§ **Exercise directions**
Report, as a bare number, how many lines of the entries below contain "Configuración".

Rendered images with source text
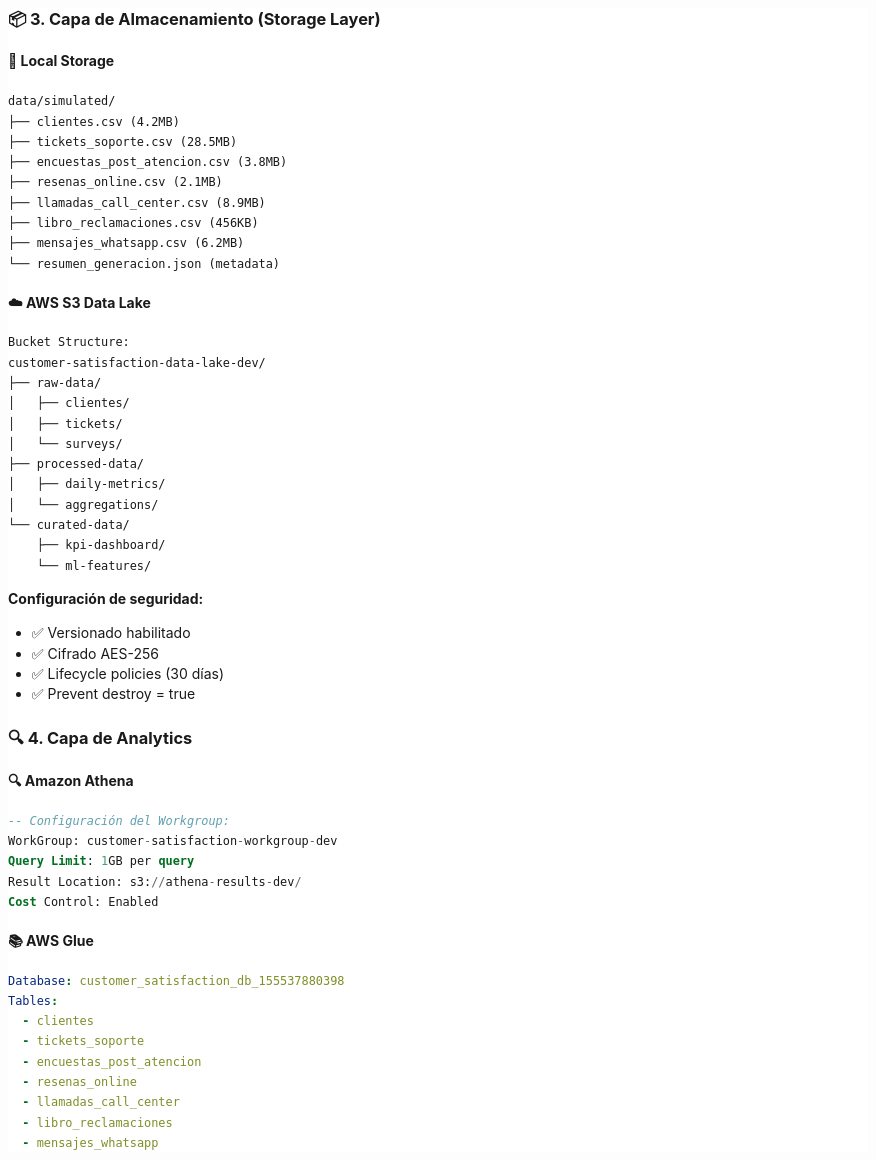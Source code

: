 ### 📦 3. Capa de Almacenamiento (Storage Layer)

#### 💾 Local Storage
```
data/simulated/
├── clientes.csv (4.2MB)
├── tickets_soporte.csv (28.5MB)
├── encuestas_post_atencion.csv (3.8MB)
├── resenas_online.csv (2.1MB)
├── llamadas_call_center.csv (8.9MB)
├── libro_reclamaciones.csv (456KB)
├── mensajes_whatsapp.csv (6.2MB)
└── resumen_generacion.json (metadata)
```

#### ☁️ AWS S3 Data Lake
```
Bucket Structure:
customer-satisfaction-data-lake-dev/
├── raw-data/
│   ├── clientes/
│   ├── tickets/
│   └── surveys/
├── processed-data/
│   ├── daily-metrics/
│   └── aggregations/
└── curated-data/
    ├── kpi-dashboard/
    └── ml-features/
```

**Configuración de seguridad:**
- ✅ Versionado habilitado
- ✅ Cifrado AES-256
- ✅ Lifecycle policies (30 días)
- ✅ Prevent destroy = true

### 🔍 4. Capa de Analytics

#### 🔍 Amazon Athena
```sql
-- Configuración del Workgroup:
WorkGroup: customer-satisfaction-workgroup-dev
Query Limit: 1GB per query
Result Location: s3://athena-results-dev/
Cost Control: Enabled
```

#### 📚 AWS Glue
```yaml
Database: customer_satisfaction_db_155537880398
Tables:
  - clientes
  - tickets_soporte  
  - encuestas_post_atencion
  - resenas_online
  - llamadas_call_center
  - libro_reclamaciones
  - mensajes_whatsapp
```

§ **Expected answer**
2